Zelf heb ik een kleine 15 jaar geleden mijn schaken op een zeer laag pitje gezet, waarna een verhuis volgde, een nieuwe werkomgeving, nog wat familiale issues, een druk bijberoep, om bij de uitbraak van Covid uiteindelijk toch weer de stap naar een club te zetten. Tussentijds had ik ook een andere hobby opgenomen – mineralogie (zie de foto bij dit artikel - een schaakset met mineralen erin verwerkt; de foto is genomen in één van de twee mineralenmusea van Idar-Oberstein). Ik raad het iedereen aan, je komt in een totaal andere wereld, en als je het geluk hebt een club te kiezen, die er ook effectief op uit trekt om in de weinige groeven die nog “kappers” toelaten, mineralen uit de rotsen te halen, dan kom je ook nog eens op plaatsen waar bijna niemand anders komt. Maar vooral, je kan fantastisch goed je hoofd leegmaken – als je even uitrust voor wat drank, als je ’s middags in een groeve je boterhammen opeet, als je achteraf nog eens je vondsten goed afspoelt, afstoomt of in een trilbad vrijmaakt van kleine verontreinigingen.

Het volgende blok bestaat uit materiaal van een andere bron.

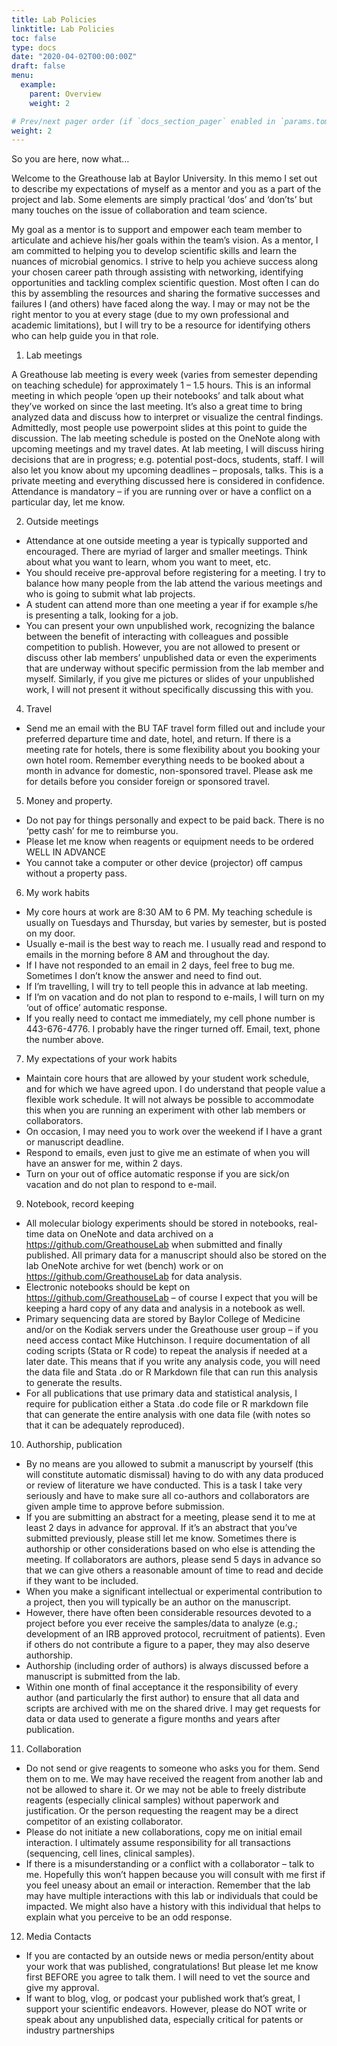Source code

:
 ```yaml
---
title: Lab Policies
linktitle: Lab Policies
toc: false
type: docs
date: "2020-04-02T00:00:00Z"
draft: false
menu:
  example:
    parent: Overview
    weight: 2

# Prev/next pager order (if `docs_section_pager` enabled in `params.toml`)
weight: 2
---
```



So you are here, now what...

Welcome to the Greathouse lab at Baylor University.  In this memo I set out to describe my expectations of myself as a mentor and you as a part of the project and lab.  Some elements are simply practical ‘dos’ and ‘don’ts’ but many touches on the issue of collaboration and team science.

My goal as a mentor is to support and empower each team member to articulate and achieve his/her goals within the team’s vision. As a mentor, I am committed to helping you to develop scientific skills and learn the nuances of microbial genomics. I strive to help you achieve success along your chosen career path through assisting with networking, identifying opportunities and tackling complex scientific question.  Most often I can do this by assembling the resources and sharing the formative successes and failures I (and others) have faced along the way.  I may or may not be the right mentor to you at every stage (due to my own professional and academic limitations), but I will try to be a resource for identifying others who can help guide you in that role.

  1. Lab meetings

A Greathouse lab meeting is every week (varies from semester depending on teaching schedule) for approximately 1 – 1.5 hours. This is an informal meeting in which people ‘open up their notebooks’ and talk about what they’ve worked on since the last meeting.  It’s also a great time to bring analyzed data and discuss how to interpret or visualize the central findings.  Admittedly, most people use powerpoint slides at this point to guide the discussion. The lab meeting schedule is posted on the OneNote along with upcoming meetings and my travel dates.  At lab meeting, I will discuss hiring decisions that are in progress; e.g. potential post-docs, students, staff.  I will also let you know about my upcoming deadlines – proposals, talks.  This is a private meeting and everything discussed here is considered in confidence.  Attendance is mandatory – if you are running over or have a conflict on a particular day, let me know.


  2. Outside meetings

* Attendance at one outside meeting a year is typically supported and encouraged.  There are myriad of larger and smaller meetings.  Think about what you want to learn, whom you want to meet, etc.  
* You should receive pre-approval before registering for a meeting.  I try to balance how many people from the lab attend the various meetings and who is going to submit what lab projects. 
* A student can attend more than one meeting a year if for example s/he is presenting a talk, looking for a job.
* You can present your own unpublished work, recognizing the balance between the benefit of interacting with colleagues and possible competition to publish.  However, you are not allowed to present or discuss other lab members’ unpublished data or even the experiments that are underway without specific permission from the lab member and myself.  Similarly, if you give me pictures or slides of your unpublished work, I will not present it without specifically discussing this with you.  

4. Travel
* Send me an email with the BU TAF travel form filled out and include your preferred departure time and date, hotel, and return.   If there is a meeting rate for hotels, there is some flexibility about you booking your own hotel room.  Remember everything needs to be booked about a month in advance for domestic, non-sponsored travel.  Please ask me for details before you consider foreign or sponsored travel.

5. Money and property. 
* Do not pay for things personally and expect to be paid back.  There is no ‘petty cash’ for me to reimburse you.
* Please let me know when reagents or equipment needs to be ordered WELL IN ADVANCE
* You cannot take a computer or other device (projector) off campus without a property pass.

6. My work habits
* My core hours at work are 8:30 AM to 6 PM.  My teaching schedule is usually on Tuesdays and Thursday, but varies by semester, but is posted on my door.
* Usually e-mail is the best way to reach me.  I usually read and respond to emails in the morning before 8 AM and throughout the day.
* If I have not responded to an email in 2 days, feel free to bug me.  Sometimes I don’t know the answer and need to find out.
* If I’m travelling, I will try to tell people this in advance at lab meeting. 
* If I’m on vacation and do not plan to respond to e-mails, I will turn on my ‘out of office’ automatic response.  
* If you really need to contact me immediately, my cell phone number is 443-676-4776. I probably have the ringer turned off. Email, text, phone the number above. 

7. My expectations of your work habits
* Maintain core hours that are allowed by your student work schedule, and for which we have agreed upon. I do understand that people value a flexible work schedule.  It will not always be possible to accommodate this when you are running an experiment with other lab members or collaborators.  
* On occasion, I may need you to work over the weekend if I have a grant or manuscript deadline.
* Respond to emails, even just to give me an estimate of when you will have an answer for me, within 2 days.
* Turn on your out of office automatic response if you are sick/on vacation and do not plan to respond to e-mail.

9. Notebook, record keeping
* All molecular biology experiments should be stored in notebooks, real-time data on OneNote and data archived on a https://github.com/GreathouseLab when submitted and finally published.  All primary data for a manuscript should also be stored on the lab OneNote archive for wet (bench) work or on https://github.com/GreathouseLab for data analysis.  
* Electronic notebooks should be kept on https://github.com/GreathouseLab – of course I expect that you will be keeping a hard copy of any data and analysis in a notebook as well. 
* Primary sequencing data are stored by Baylor College of Medicine and/or on the Kodiak servers under the Greathouse user group – if you need access contact Mike Hutchinson. I require documentation of all coding scripts (Stata or R code) to repeat the analysis if needed at a later date. This means that if you write any analysis code, you will need the data file and Stata .do or R Markdown file that can run this analysis to generate the results. 
* For all publications that use primary data and statistical analysis, I require for publication either a Stata .do code file or R markdown file that can generate the entire analysis with one data file (with notes so that it can be adequately reproduced).

10. Authorship, publication
* By no means are you allowed to submit a manuscript by yourself (this will constitute automatic dismissal) having to do with any data produced or review of literature we have conducted. This is a task I take very seriously and have to make sure all co-authors and collaborators are given ample time to approve before submission. 
* If you are submitting an abstract for a meeting, please send it to me at least 2 days in advance for approval.  If it’s an abstract that you’ve submitted previously, please still let me know.  Sometimes there is authorship or other considerations based on who else is attending the meeting.  If collaborators are authors, please send 5 days in advance so that we can give others a reasonable amount of time to read and decide if they want to be included.
* When you make a significant intellectual or experimental contribution to a project, then you will typically be an author on the manuscript.
* However, there have often been considerable resources devoted to a project before you ever receive the samples/data to analyze (e.g.; development of an IRB approved protocol, recruitment of patients).  Even if others do not contribute a figure to a paper, they may also deserve authorship.
* Authorship (including order of authors) is always discussed before a manuscript is submitted from the lab.
* Within one month of final acceptance it the responsibility of every author (and particularly the first author) to ensure that all data and scripts are archived with me on the shared drive.  I may get requests for data or data used to generate a figure months and years after publication.  

11. Collaboration
* Do not send or give reagents to someone who asks you for them.  Send them on to me.  We may have received the reagent from another lab and not be allowed to share it.  Or we may not be able to freely distribute reagents (especially clinical samples) without paperwork and justification.  Or the person requesting the reagent may be a direct competitor of an existing collaborator.
* Please do not initiate a new collaborations, copy me on initial email interaction.  I ultimately assume responsibility for all transactions (sequencing, cell lines, clinical samples).
* If there is a misunderstanding or a conflict with a collaborator – talk to me.  Hopefully this won’t happen because you will consult with me first if you feel uneasy about an email or interaction. Remember that the lab may have multiple interactions with this lab or individuals that could be impacted.  We might also have a history with this individual that helps to explain what you perceive to be an odd response.
12. Media Contacts
* If you are contacted by an outside news or media person/entity about your work that was published, congratulations! But please let me know first BEFORE you agree to talk them. I will need to vet the source and give my approval.
* If want to blog, vlog, or podcast your published work that’s great, I support your scientific endeavors. However, please do NOT write or speak about any unpublished data, especially critical for patents or industry partnerships

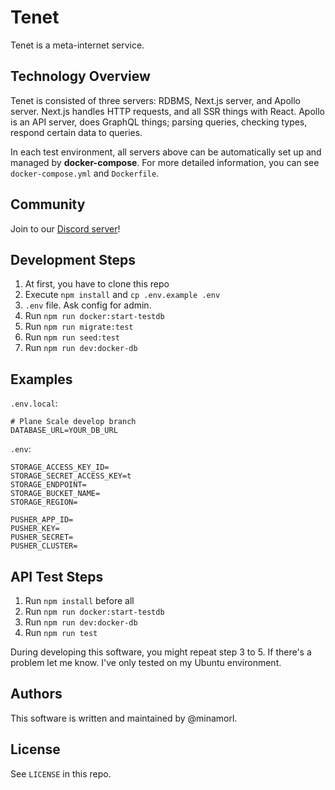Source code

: # Tenet

Tenet is a meta-internet service.

## Technology Overview

Tenet is consisted of three servers: RDBMS, Next.js server, and Apollo server. Next.js handles HTTP requests, and all SSR things with React. Apollo is an API server, does GraphQL things; parsing queries, checking types, respond certain data to queries.

In each test environment, all servers above can be automatically set up and managed by **docker-compose**. For more detailed information, you can see `docker-compose.yml` and `Dockerfile`.

## Community

Join to our [Discord server](https://discord.gg/FFbNc55Hxf)!

## Development Steps

1. At first, you have to clone this repo
2. Execute `npm install` and `cp .env.example .env`
3. `.env` file. Ask config for admin.
4. Run `npm run docker:start-testdb`
5. Run `npm run migrate:test`
6. Run `npm run seed:test`
7. Run `npm run dev:docker-db` 

## Examples

`.env.local`:

```
# Plane Scale develop branch
DATABASE_URL=YOUR_DB_URL
```

`.env`:
```
STORAGE_ACCESS_KEY_ID=
STORAGE_SECRET_ACCESS_KEY=t
STORAGE_ENDPOINT=
STORAGE_BUCKET_NAME=
STORAGE_REGION=

PUSHER_APP_ID=
PUSHER_KEY=
PUSHER_SECRET=
PUSHER_CLUSTER=
```

## API Test Steps

1. Run `npm install` before all
2. Run `npm run docker:start-testdb`
3. Run `npm run dev:docker-db`
4. Run `npm run test`

During developing this software, you might repeat step 3 to 5. If there's a problem let me know. I've only tested on my Ubuntu environment.

## Authors

This software is written and maintained by @minamorl.

## License

See `LICENSE` in this repo.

Anders dan schaken, komt je hoofd tot rust.

Alleen, bij mij was het van “eens schaker, altijd schaker” en toen ik besefte dat ik maar een neanderthaler was tussen al die geoefende en gevorderde amateur-mineralogen, en ook in mineralogie het een bijna onbegonnen taak is om de quasi oneindige hoeveelheid mineralen en verschijningsvormen ooit bij elkaar te zien – zelfs niet in de beste (privé)musea... toen besloot ik maar dat het bekende wereldje van schaken mij meer comfort gaf, en een wereld bood waar ik me al een beetje meer in thuis voelde.

Ooit keer ik nog wel terug naar de geologie – een paar jaar geleden overwoog ik zelfs om terug een instapprogramma te volgen aan de KUL, maar dat bleek onmogelijk te combineren met mijn job (en bijberoep). Later dus, misschien over een jaar of acht, of tien misschien. Mijn bevlieging van de jongste zes maanden is mijn literatuurkennis terug op peil brengen. Voor wie een leestip wil: In krabbengang van Gunther Grass.